* Work item *
All lines below containing the string "Dfile" are to be copied.

* Dataset records *
☆ ☆ ☆ ☆ ☆ ☆ ☆

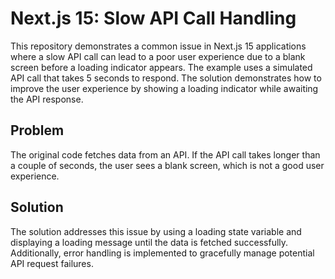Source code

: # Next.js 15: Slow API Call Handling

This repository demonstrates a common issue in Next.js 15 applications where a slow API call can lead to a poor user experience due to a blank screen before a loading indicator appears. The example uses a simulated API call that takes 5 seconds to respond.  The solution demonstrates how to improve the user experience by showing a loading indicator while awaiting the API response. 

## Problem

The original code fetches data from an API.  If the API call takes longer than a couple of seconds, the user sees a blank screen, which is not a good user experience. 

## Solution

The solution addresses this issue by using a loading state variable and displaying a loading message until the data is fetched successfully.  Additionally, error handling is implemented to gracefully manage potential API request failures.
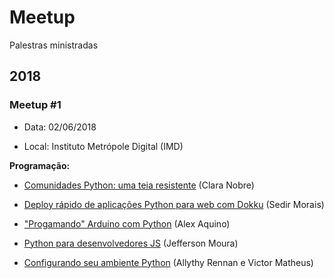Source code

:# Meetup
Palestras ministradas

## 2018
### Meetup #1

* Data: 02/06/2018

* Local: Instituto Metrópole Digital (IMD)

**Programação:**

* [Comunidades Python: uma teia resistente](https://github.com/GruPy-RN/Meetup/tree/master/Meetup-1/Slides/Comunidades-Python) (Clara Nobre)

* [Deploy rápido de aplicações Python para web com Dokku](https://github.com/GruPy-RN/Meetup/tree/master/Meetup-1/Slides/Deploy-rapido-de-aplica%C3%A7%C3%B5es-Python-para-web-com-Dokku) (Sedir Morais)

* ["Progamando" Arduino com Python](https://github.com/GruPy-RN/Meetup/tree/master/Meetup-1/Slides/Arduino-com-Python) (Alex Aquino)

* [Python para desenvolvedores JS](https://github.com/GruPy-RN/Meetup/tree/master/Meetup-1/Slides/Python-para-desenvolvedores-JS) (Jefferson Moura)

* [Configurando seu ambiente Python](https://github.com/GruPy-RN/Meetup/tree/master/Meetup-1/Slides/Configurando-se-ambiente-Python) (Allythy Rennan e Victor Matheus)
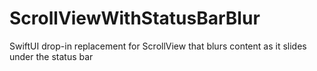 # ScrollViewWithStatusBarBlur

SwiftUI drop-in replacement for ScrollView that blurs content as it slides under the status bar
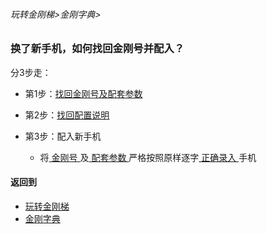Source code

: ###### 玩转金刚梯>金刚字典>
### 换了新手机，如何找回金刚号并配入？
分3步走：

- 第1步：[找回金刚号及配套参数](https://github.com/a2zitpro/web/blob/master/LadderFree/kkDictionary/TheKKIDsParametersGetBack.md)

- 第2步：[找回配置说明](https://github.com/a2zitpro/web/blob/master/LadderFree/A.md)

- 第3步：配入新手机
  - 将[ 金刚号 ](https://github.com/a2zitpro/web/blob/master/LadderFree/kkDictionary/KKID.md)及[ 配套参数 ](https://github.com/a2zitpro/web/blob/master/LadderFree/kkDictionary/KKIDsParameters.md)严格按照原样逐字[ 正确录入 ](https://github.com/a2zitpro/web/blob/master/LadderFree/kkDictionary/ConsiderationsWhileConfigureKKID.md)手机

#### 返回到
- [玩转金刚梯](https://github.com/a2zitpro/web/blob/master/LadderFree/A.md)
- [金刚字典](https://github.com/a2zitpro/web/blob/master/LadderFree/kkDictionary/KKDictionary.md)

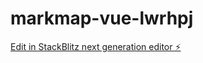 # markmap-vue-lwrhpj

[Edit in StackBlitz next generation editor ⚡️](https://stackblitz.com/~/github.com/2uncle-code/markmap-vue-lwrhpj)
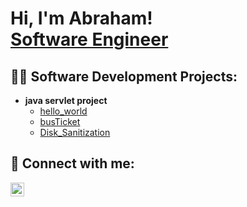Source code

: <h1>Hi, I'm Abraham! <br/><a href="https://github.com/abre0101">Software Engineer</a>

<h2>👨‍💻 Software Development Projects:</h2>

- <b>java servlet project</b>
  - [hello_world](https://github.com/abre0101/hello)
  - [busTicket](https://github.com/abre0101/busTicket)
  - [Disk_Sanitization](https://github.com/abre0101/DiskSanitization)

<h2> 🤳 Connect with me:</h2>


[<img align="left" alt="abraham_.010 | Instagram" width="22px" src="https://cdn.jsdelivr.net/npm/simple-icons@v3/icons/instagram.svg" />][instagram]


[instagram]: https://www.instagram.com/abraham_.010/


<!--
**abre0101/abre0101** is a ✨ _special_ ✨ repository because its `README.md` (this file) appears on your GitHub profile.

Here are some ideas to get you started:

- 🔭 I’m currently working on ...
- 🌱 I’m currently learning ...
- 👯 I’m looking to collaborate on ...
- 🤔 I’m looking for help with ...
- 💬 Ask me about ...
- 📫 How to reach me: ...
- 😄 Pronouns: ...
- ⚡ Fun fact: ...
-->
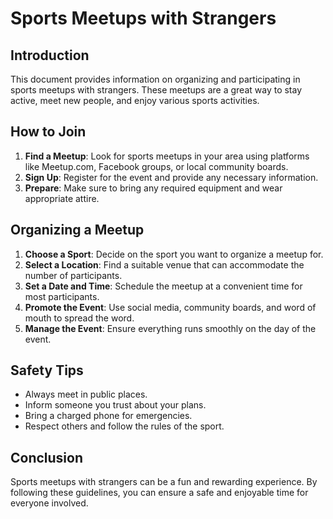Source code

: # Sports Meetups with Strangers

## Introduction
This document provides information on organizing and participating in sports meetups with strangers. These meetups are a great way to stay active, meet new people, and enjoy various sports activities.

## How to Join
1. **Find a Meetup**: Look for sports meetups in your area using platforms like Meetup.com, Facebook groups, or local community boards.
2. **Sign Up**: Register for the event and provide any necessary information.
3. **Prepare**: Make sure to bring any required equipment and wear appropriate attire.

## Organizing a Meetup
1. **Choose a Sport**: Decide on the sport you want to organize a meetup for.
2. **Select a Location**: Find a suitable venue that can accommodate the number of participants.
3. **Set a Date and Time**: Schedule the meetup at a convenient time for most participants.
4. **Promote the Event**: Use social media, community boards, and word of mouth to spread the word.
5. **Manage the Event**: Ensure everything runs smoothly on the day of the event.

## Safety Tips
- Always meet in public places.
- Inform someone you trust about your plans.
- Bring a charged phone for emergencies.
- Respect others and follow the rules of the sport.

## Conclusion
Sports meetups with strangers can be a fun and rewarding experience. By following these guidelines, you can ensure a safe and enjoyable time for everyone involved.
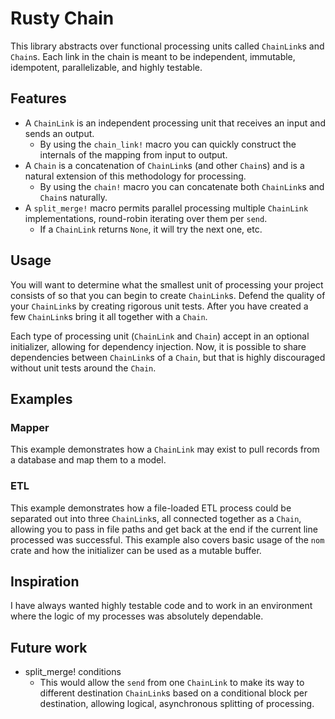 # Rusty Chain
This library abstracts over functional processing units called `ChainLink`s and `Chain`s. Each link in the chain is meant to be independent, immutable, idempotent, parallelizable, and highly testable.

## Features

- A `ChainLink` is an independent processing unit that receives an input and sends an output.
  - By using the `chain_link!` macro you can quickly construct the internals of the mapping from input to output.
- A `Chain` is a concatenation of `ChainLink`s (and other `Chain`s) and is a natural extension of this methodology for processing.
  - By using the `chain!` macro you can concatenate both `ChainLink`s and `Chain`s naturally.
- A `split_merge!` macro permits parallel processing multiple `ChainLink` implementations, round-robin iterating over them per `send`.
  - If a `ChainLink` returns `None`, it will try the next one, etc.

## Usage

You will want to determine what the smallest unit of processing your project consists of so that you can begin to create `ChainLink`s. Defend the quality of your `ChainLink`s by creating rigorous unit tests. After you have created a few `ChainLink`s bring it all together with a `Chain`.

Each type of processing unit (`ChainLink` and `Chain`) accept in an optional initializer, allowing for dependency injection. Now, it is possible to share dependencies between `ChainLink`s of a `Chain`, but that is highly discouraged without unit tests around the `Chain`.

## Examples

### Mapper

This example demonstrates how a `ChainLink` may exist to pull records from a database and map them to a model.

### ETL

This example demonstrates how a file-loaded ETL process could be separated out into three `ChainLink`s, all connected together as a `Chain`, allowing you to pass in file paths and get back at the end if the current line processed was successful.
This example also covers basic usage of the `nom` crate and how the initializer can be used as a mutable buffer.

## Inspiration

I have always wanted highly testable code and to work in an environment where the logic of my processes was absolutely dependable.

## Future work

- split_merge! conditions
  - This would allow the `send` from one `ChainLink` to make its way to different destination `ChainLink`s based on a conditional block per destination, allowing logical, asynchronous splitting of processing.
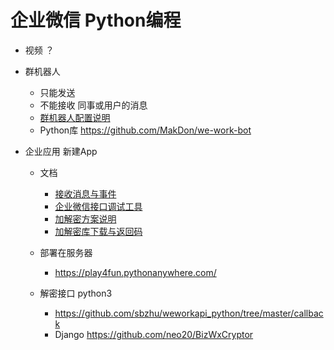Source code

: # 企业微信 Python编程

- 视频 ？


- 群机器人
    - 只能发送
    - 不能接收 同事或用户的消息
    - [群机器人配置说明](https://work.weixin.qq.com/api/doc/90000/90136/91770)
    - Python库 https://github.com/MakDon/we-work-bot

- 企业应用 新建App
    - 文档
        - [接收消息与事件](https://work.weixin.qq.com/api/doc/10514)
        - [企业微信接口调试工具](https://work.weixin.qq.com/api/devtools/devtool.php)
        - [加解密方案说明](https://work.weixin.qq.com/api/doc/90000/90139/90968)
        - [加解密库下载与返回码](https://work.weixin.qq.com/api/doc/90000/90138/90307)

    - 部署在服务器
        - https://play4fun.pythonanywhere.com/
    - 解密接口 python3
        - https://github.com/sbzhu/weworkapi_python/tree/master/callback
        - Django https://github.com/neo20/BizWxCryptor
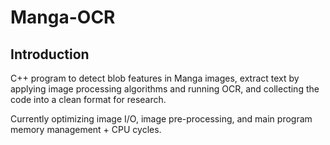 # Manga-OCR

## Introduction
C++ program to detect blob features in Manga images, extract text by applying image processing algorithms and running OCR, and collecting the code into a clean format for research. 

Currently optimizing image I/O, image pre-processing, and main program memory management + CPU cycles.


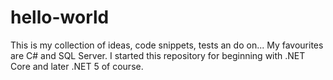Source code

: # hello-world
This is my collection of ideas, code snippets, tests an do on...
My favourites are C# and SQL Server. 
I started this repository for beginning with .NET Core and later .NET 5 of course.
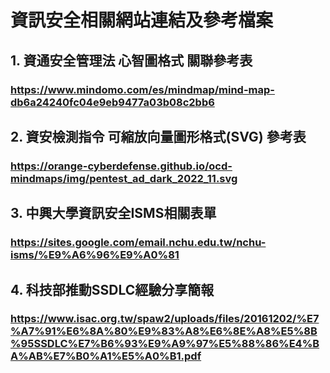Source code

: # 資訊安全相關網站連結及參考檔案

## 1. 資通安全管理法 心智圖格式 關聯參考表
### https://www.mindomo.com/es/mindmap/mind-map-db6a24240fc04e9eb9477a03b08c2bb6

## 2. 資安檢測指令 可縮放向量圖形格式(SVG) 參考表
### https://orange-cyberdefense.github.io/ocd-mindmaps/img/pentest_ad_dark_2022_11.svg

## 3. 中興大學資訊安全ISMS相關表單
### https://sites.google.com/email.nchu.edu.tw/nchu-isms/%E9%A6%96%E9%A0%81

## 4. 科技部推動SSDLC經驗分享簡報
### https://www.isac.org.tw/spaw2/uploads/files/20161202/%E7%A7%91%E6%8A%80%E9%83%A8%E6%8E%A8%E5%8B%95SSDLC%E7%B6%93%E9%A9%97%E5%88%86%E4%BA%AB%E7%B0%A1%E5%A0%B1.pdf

☆ ☆ ☆ ☆ ☆ ☆ ☆

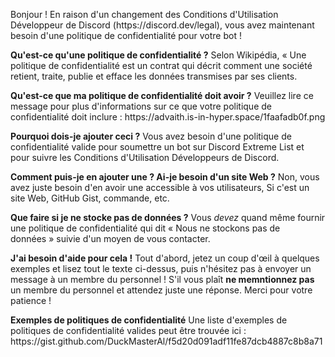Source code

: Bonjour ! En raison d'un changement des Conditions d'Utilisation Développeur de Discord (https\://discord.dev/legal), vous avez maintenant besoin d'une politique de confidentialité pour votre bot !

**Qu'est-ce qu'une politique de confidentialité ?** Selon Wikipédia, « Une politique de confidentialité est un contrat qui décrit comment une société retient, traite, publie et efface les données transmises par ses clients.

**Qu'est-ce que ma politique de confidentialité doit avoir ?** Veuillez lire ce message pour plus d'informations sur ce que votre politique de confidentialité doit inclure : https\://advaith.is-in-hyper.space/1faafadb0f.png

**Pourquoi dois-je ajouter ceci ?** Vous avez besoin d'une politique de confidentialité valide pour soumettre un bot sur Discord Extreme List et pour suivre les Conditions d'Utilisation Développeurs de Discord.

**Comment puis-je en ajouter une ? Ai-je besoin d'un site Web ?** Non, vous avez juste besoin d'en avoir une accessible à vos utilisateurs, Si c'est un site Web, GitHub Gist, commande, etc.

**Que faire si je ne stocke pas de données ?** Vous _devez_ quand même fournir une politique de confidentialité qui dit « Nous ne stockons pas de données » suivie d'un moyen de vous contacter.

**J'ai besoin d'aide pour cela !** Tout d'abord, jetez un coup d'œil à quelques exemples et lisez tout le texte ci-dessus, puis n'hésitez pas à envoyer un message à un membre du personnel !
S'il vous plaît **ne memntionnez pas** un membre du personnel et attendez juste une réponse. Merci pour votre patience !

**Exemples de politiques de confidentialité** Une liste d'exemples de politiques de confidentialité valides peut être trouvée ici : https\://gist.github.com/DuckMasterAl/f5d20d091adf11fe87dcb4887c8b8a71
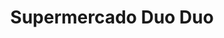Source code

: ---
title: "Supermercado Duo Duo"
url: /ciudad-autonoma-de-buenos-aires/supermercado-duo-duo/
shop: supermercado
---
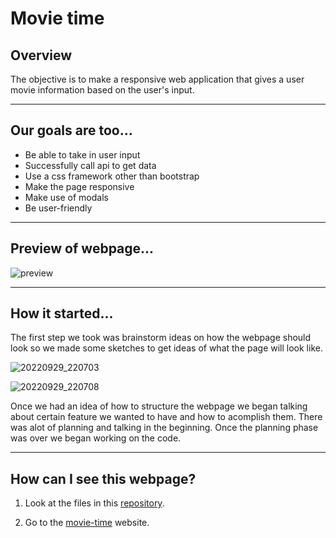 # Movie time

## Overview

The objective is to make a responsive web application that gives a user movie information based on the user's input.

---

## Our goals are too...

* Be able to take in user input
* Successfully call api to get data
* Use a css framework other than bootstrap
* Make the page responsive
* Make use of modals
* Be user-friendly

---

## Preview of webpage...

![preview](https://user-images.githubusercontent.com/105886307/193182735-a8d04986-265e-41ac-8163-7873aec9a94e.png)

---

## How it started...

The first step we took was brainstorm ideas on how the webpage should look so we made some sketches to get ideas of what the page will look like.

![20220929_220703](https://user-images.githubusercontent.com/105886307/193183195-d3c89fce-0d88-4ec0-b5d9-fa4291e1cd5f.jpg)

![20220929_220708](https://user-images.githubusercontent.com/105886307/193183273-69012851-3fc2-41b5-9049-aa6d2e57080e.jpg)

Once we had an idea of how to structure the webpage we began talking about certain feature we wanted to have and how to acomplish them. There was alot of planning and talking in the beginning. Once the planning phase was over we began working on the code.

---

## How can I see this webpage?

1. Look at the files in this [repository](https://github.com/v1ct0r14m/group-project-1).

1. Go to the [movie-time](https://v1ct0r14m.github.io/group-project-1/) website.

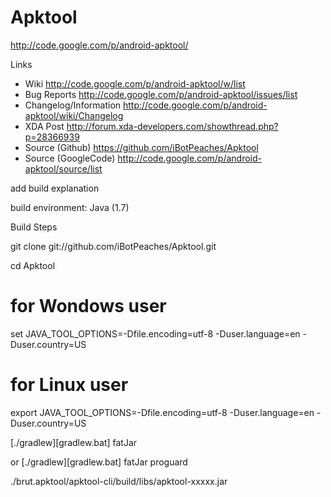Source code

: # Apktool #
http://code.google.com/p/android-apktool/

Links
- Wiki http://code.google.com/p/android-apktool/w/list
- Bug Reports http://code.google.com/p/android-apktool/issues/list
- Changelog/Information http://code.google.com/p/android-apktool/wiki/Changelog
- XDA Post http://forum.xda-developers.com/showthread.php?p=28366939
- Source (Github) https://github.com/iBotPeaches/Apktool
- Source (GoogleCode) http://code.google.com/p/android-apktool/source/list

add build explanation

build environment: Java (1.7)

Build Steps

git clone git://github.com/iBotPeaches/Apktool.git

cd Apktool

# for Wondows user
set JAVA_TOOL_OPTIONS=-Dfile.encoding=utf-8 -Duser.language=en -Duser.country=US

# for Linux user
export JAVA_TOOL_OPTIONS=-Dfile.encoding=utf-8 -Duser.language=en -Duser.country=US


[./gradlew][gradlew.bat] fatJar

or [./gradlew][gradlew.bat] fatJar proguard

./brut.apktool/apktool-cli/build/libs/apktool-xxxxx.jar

☆ ☆ ☆ ☆ ☆ ☆ ☆

* Exercise solution *
set JAVA_TOOL_OPTIONS=-Dfile.encoding=utf-8 -Duser.language=en -Duser.country=US
export JAVA_TOOL_OPTIONS=-Dfile.encoding=utf-8 -Duser.language=en -Duser.country=US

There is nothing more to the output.